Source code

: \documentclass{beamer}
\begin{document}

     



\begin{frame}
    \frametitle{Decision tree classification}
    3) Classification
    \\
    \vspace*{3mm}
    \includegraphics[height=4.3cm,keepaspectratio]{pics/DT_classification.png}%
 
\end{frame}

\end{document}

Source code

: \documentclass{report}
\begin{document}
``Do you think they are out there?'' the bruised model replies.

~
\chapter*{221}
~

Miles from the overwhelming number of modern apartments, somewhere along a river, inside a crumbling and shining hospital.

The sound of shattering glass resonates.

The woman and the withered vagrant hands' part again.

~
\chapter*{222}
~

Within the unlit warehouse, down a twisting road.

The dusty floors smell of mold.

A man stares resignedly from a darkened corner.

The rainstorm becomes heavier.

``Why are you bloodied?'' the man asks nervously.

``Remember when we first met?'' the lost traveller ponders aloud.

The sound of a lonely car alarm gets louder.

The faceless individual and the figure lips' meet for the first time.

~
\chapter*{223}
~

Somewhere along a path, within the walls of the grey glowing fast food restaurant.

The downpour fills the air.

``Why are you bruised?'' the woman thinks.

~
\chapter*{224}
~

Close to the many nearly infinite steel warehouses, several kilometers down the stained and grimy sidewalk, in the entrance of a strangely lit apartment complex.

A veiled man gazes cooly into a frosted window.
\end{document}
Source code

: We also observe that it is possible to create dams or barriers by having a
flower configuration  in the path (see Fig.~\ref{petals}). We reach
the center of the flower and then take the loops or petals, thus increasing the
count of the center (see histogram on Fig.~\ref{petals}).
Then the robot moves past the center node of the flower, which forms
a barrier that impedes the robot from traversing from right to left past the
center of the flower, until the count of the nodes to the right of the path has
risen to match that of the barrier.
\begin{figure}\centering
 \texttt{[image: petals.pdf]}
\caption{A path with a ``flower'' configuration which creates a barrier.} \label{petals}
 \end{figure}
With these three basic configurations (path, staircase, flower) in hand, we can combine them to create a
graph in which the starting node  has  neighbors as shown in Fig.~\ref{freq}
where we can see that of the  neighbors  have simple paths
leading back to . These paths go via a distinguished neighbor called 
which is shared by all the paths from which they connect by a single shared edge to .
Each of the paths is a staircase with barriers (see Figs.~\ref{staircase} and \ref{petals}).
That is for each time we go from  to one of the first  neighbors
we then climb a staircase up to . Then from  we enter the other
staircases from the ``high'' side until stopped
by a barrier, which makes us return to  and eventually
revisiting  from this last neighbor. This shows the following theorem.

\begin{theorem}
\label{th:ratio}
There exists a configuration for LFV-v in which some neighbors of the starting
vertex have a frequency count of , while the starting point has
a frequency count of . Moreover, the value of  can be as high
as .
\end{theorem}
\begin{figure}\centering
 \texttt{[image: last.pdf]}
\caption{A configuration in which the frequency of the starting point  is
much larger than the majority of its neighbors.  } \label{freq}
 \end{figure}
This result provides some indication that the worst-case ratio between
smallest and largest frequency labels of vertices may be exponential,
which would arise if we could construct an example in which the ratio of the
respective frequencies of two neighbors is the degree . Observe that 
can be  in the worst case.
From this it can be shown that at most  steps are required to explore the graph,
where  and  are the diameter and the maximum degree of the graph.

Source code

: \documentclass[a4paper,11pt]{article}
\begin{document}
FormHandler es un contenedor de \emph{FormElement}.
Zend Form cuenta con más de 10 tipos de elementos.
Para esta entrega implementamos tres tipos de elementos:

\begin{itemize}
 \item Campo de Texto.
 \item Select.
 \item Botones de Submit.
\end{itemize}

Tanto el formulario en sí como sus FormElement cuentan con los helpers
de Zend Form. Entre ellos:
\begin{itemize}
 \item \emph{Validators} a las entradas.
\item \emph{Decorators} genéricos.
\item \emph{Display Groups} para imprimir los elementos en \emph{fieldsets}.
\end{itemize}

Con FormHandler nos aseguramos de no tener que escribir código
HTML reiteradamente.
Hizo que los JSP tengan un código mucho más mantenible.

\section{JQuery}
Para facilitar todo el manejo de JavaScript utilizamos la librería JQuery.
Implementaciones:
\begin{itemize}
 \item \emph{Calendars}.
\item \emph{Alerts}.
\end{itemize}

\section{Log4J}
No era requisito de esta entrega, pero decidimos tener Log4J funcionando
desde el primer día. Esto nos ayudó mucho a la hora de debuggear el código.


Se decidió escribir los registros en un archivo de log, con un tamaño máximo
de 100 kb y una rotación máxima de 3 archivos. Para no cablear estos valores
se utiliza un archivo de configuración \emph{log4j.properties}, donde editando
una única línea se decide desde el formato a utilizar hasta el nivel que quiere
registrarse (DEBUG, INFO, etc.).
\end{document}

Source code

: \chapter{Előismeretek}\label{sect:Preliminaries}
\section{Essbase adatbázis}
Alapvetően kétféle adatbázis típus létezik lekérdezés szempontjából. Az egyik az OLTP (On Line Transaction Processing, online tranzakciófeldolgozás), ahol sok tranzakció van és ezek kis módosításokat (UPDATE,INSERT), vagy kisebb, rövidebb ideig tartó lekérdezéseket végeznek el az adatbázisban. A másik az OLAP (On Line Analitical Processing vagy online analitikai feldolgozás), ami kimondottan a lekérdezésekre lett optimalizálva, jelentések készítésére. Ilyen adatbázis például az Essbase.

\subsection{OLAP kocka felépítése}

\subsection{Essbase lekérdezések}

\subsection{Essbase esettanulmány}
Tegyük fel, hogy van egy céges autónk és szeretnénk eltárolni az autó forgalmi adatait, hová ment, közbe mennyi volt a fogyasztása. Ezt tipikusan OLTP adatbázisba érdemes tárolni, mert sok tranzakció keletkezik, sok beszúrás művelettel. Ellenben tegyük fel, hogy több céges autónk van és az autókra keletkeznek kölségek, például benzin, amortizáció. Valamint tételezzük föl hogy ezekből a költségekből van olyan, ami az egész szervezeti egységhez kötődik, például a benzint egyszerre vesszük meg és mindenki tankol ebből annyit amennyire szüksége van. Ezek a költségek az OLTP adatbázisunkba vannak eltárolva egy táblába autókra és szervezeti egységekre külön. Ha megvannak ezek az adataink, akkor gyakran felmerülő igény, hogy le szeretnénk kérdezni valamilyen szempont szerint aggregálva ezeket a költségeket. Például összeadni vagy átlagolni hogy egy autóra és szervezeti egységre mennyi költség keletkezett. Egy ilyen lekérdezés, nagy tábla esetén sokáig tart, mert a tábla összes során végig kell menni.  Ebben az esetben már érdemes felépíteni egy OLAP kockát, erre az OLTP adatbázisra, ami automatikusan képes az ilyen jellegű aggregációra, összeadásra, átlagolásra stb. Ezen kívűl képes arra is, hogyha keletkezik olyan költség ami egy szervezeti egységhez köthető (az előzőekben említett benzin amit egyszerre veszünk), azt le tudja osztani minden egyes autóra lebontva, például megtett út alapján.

◆ Action item:
Type the data out again, exactly.

◆ Exercise response:
Source code

: \documentclass{beamer}
\begin{document}

     



\begin{frame}
    \frametitle{Decision tree classification}
    3) Classification
    \\
    \vspace*{3mm}
    \includegraphics[height=4.3cm,keepaspectratio]{pics/DT_classification.png}%
 
\end{frame}

\end{document}

Source code

: \documentclass{report}
\begin{document}
``Do you think they are out there?'' the bruised model replies.

~
\chapter*{221}
~

Miles from the overwhelming number of modern apartments, somewhere along a river, inside a crumbling and shining hospital.

The sound of shattering glass resonates.

The woman and the withered vagrant hands' part again.

~
\chapter*{222}
~

Within the unlit warehouse, down a twisting road.

The dusty floors smell of mold.

A man stares resignedly from a darkened corner.

The rainstorm becomes heavier.

``Why are you bloodied?'' the man asks nervously.

``Remember when we first met?'' the lost traveller ponders aloud.

The sound of a lonely car alarm gets louder.

The faceless individual and the figure lips' meet for the first time.

~
\chapter*{223}
~

Somewhere along a path, within the walls of the grey glowing fast food restaurant.

The downpour fills the air.

``Why are you bruised?'' the woman thinks.

~
\chapter*{224}
~

Close to the many nearly infinite steel warehouses, several kilometers down the stained and grimy sidewalk, in the entrance of a strangely lit apartment complex.

A veiled man gazes cooly into a frosted window.
\end{document}
Source code

: We also observe that it is possible to create dams or barriers by having a
flower configuration  in the path (see Fig.~\ref{petals}). We reach
the center of the flower and then take the loops or petals, thus increasing the
count of the center (see histogram on Fig.~\ref{petals}).
Then the robot moves past the center node of the flower, which forms
a barrier that impedes the robot from traversing from right to left past the
center of the flower, until the count of the nodes to the right of the path has
risen to match that of the barrier.
\begin{figure}\centering
 \texttt{[image: petals.pdf]}
\caption{A path with a ``flower'' configuration which creates a barrier.} \label{petals}
 \end{figure}
With these three basic configurations (path, staircase, flower) in hand, we can combine them to create a
graph in which the starting node  has  neighbors as shown in Fig.~\ref{freq}
where we can see that of the  neighbors  have simple paths
leading back to . These paths go via a distinguished neighbor called 
which is shared by all the paths from which they connect by a single shared edge to .
Each of the paths is a staircase with barriers (see Figs.~\ref{staircase} and \ref{petals}).
That is for each time we go from  to one of the first  neighbors
we then climb a staircase up to . Then from  we enter the other
staircases from the ``high'' side until stopped
by a barrier, which makes us return to  and eventually
revisiting  from this last neighbor. This shows the following theorem.

\begin{theorem}
\label{th:ratio}
There exists a configuration for LFV-v in which some neighbors of the starting
vertex have a frequency count of , while the starting point has
a frequency count of . Moreover, the value of  can be as high
as .
\end{theorem}
\begin{figure}\centering
 \texttt{[image: last.pdf]}
\caption{A configuration in which the frequency of the starting point  is
much larger than the majority of its neighbors.  } \label{freq}
 \end{figure}
This result provides some indication that the worst-case ratio between
smallest and largest frequency labels of vertices may be exponential,
which would arise if we could construct an example in which the ratio of the
respective frequencies of two neighbors is the degree . Observe that 
can be  in the worst case.
From this it can be shown that at most  steps are required to explore the graph,
where  and  are the diameter and the maximum degree of the graph.

Source code

: \documentclass[a4paper,11pt]{article}
\begin{document}
FormHandler es un contenedor de \emph{FormElement}.
Zend Form cuenta con más de 10 tipos de elementos.
Para esta entrega implementamos tres tipos de elementos:

\begin{itemize}
 \item Campo de Texto.
 \item Select.
 \item Botones de Submit.
\end{itemize}

Tanto el formulario en sí como sus FormElement cuentan con los helpers
de Zend Form. Entre ellos:
\begin{itemize}
 \item \emph{Validators} a las entradas.
\item \emph{Decorators} genéricos.
\item \emph{Display Groups} para imprimir los elementos en \emph{fieldsets}.
\end{itemize}

Con FormHandler nos aseguramos de no tener que escribir código
HTML reiteradamente.
Hizo que los JSP tengan un código mucho más mantenible.

\section{JQuery}
Para facilitar todo el manejo de JavaScript utilizamos la librería JQuery.
Implementaciones:
\begin{itemize}
 \item \emph{Calendars}.
\item \emph{Alerts}.
\end{itemize}

\section{Log4J}
No era requisito de esta entrega, pero decidimos tener Log4J funcionando
desde el primer día. Esto nos ayudó mucho a la hora de debuggear el código.


Se decidió escribir los registros en un archivo de log, con un tamaño máximo
de 100 kb y una rotación máxima de 3 archivos. Para no cablear estos valores
se utiliza un archivo de configuración \emph{log4j.properties}, donde editando
una única línea se decide desde el formato a utilizar hasta el nivel que quiere
registrarse (DEBUG, INFO, etc.).
\end{document}

Source code

: \chapter{Előismeretek}\label{sect:Preliminaries}
\section{Essbase adatbázis}
Alapvetően kétféle adatbázis típus létezik lekérdezés szempontjából. Az egyik az OLTP (On Line Transaction Processing, online tranzakciófeldolgozás), ahol sok tranzakció van és ezek kis módosításokat (UPDATE,INSERT), vagy kisebb, rövidebb ideig tartó lekérdezéseket végeznek el az adatbázisban. A másik az OLAP (On Line Analitical Processing vagy online analitikai feldolgozás), ami kimondottan a lekérdezésekre lett optimalizálva, jelentések készítésére. Ilyen adatbázis például az Essbase.

\subsection{OLAP kocka felépítése}

\subsection{Essbase lekérdezések}

\subsection{Essbase esettanulmány}
Tegyük fel, hogy van egy céges autónk és szeretnénk eltárolni az autó forgalmi adatait, hová ment, közbe mennyi volt a fogyasztása. Ezt tipikusan OLTP adatbázisba érdemes tárolni, mert sok tranzakció keletkezik, sok beszúrás művelettel. Ellenben tegyük fel, hogy több céges autónk van és az autókra keletkeznek kölségek, például benzin, amortizáció. Valamint tételezzük föl hogy ezekből a költségekből van olyan, ami az egész szervezeti egységhez kötődik, például a benzint egyszerre vesszük meg és mindenki tankol ebből annyit amennyire szüksége van. Ezek a költségek az OLTP adatbázisunkba vannak eltárolva egy táblába autókra és szervezeti egységekre külön. Ha megvannak ezek az adataink, akkor gyakran felmerülő igény, hogy le szeretnénk kérdezni valamilyen szempont szerint aggregálva ezeket a költségeket. Például összeadni vagy átlagolni hogy egy autóra és szervezeti egységre mennyi költség keletkezett. Egy ilyen lekérdezés, nagy tábla esetén sokáig tart, mert a tábla összes során végig kell menni.  Ebben az esetben már érdemes felépíteni egy OLAP kockát, erre az OLTP adatbázisra, ami automatikusan képes az ilyen jellegű aggregációra, összeadásra, átlagolásra stb. Ezen kívűl képes arra is, hogyha keletkezik olyan költség ami egy szervezeti egységhez köthető (az előzőekben említett benzin amit egyszerre veszünk), azt le tudja osztani minden egyes autóra lebontva, például megtett út alapján.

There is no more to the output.